The L72 was Chevrolet’s top street big-block, a 427 rated at 425 horses and the same one powering COPO Camaros. Only 546 were installed in full-size Chevys, but it’s unknown how many were installed in four-doors like this Impala sedan. Painted in Burnished Brown with Champagne painted top, it was ordered with F41 suspension, 3.73 gears with Positraction, and new-for-1969 TH400 (previously, all L72s required manual transmission), among other options. The original Virginia owner put on almost 65,000 miles in two years, but a collision with a horse put the Impala in a barn until recently.
You may have seen a number of AAR’Cudas in Part I of this tour, but none of them have the bad stance of this one.
If you want to find a 1965 Chevelle worth more than an equivalent 396 Corvette, look no further. This Z16 Chevelle was left in an Oklahoma junkyard in 1976, but the proprietor knew something was special about this car and removed the Z16-specific pieces for storage. Several years later, a restoration was undertaken, but the body sat on dirt for almost 40 years till it was saved two years ago.
This black 1970 Cutlass Supreme has the “Y79” SX package, which included a 455, automatic, dual exhaust (with those nifty trumpets like on the 4-4-2), and cruising gears—think of it as a personal-luxury highway cruiser. There was an available W32 engine available, which gave the SX the same 365-horse engine as the standard 4-4-2. Less than 800 convertibles were built, with an unknown number of W32s, but it may be equally as rare as this 4-4-2 W30 convertible, of which 264 were built with the W30 package. Of those, 96 had a four-speed, so this car is at the top of the totem pole for Oldsmobiles. But, like the ‘Cuda above, it’s an unusual triple white car, plus the red stripes are a nice change from the usual black or gold stripes.
You may have noticed in the news how Hertz is experiencing some pains, like many companies, but in the 1960s Hertz Rent-A-Car was #1 without trying. Of course, Hertz had a program where you could rent one of 1000 Shelby GT350s (rebadged as GT350-H) and experience the vehicle that had owned the Sports Car Club of America National Championship.
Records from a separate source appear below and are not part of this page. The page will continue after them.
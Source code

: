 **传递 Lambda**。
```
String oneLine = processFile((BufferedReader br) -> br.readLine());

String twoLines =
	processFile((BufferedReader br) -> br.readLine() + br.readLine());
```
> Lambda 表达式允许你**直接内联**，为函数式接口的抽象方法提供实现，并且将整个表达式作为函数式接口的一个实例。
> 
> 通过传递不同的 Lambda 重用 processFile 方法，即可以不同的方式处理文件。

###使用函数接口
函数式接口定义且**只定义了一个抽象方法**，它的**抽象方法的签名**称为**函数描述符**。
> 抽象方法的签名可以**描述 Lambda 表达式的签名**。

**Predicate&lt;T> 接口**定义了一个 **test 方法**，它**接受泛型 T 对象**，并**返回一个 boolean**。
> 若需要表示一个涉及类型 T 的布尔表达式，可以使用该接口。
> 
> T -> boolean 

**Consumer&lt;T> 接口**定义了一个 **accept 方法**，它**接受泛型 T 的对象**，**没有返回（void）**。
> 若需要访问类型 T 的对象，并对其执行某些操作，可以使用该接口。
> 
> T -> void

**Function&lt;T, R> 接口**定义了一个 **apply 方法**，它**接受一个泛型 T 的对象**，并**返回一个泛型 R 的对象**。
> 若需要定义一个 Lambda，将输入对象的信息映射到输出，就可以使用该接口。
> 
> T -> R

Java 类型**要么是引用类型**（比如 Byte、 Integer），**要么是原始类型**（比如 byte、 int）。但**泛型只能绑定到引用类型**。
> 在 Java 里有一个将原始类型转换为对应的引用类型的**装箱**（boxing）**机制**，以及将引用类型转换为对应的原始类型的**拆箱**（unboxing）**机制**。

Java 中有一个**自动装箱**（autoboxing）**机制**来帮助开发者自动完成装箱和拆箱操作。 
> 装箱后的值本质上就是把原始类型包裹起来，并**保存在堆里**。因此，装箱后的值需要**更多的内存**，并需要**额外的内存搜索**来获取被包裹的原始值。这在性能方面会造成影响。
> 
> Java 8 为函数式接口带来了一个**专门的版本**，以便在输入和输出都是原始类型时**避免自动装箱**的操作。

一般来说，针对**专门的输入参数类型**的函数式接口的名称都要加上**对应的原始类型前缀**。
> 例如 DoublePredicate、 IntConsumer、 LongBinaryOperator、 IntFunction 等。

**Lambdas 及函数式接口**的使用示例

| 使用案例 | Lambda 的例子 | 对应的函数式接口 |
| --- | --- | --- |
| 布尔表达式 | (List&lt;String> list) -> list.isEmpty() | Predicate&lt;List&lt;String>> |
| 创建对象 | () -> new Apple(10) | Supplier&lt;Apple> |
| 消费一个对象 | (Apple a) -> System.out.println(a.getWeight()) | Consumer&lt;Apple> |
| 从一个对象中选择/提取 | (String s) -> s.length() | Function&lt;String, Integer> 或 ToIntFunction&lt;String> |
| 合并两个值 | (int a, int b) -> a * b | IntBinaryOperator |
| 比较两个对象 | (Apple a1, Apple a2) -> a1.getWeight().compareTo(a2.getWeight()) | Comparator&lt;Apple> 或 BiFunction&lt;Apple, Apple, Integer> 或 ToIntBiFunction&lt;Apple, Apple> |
But that wasn’t the only fancy car that Hertz offered to enthusiasts during the era—there also was a handful of 1968 Cougar XR7-Gs (188 out of the 622 built) earmarked for rental. Cougar folks like to think of the XR7-G as a Shelby-ized Cougar, as once they left the factory, they were shipped to A.O. Smith.
The Shelby contractor (1968–70, not to mention the fabricator of Corvettes through 1966), located approximately 130 miles west of Detroit, performed the “G” conversion which included: fiberglass hood scoop, emblems, fog lamps, side-view mirrors, and Rader aluminum wheels, although the latter were soon recalled. Finished cars were then sent back to ASC in Detroit for sunroof conversion before being distributed through Ford’s channels. The “G”, of course, was a reference to Dan Gurney, who was racing for Mercury.
We’ll close this tour of MCACN with some Corvettes. Lest we forget, MCACN used to be a Chevy and Corvette show, you’ll find several displays of some of the best Corvettes in the country. Sometimes it’s amazing to see how many original Corvettes there really are out there.
If you’re a fan of 1967s (like everybody else), you’re bound to find one that you really like. What’s noticeable is how the design has aged so well, coming into the world when the Beatles were just picking up steam in the States and exiting after Sgt. Pepper made an impact.
And it’s not just big-blocks that receive the love, as evidenced by this 1969 Stingray with a 350. Next to it is a 1970 with an LS5 454 with 390 horses. Interestingly, that was the top horsepower for the Corvette that year—yes, the Corvette never received the LS6 till 1971, and it went missing for the Chevelle that year. Funny stuff!
Even Malaise-era Corvettes get their due like this original, unrestored 1976. No, no red-headed stepchild among Corvette folks.